__TASK ITEM__
Entries follow. Return each line that contains the word "enter".

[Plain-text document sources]
--*--
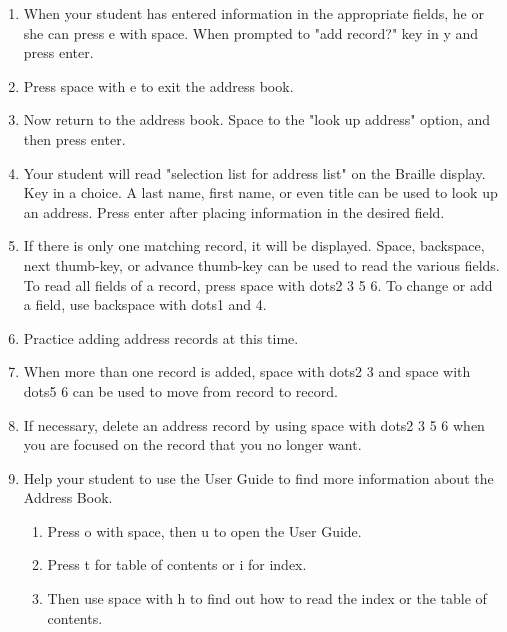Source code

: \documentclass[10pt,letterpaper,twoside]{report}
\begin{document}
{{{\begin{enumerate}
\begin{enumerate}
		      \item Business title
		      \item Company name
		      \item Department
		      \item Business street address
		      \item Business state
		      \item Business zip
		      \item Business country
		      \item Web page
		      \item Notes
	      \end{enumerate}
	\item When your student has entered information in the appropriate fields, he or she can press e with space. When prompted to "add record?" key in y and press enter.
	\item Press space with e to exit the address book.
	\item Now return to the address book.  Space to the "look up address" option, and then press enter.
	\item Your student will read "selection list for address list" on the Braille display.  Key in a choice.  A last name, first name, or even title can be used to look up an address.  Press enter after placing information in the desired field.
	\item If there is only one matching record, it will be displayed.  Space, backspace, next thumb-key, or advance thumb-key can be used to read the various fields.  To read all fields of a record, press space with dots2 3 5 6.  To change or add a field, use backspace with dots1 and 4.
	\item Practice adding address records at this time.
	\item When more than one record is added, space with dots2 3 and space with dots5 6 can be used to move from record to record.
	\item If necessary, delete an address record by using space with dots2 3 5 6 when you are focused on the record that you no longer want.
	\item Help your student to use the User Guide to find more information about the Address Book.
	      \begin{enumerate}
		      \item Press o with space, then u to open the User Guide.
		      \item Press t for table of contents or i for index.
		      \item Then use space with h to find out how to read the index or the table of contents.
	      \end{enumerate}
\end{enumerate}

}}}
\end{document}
--*--
__TASK RESULT__
	\item When your student has entered information in the appropriate fields, he or she can press e with space. When prompted to "add record?" key in y and press enter.
	\item Now return to the address book.  Space to the "look up address" option, and then press enter.
	\item Your student will read "selection list for address list" on the Braille display.  Key in a choice.  A last name, first name, or even title can be used to look up an address.  Press enter after placing information in the desired field.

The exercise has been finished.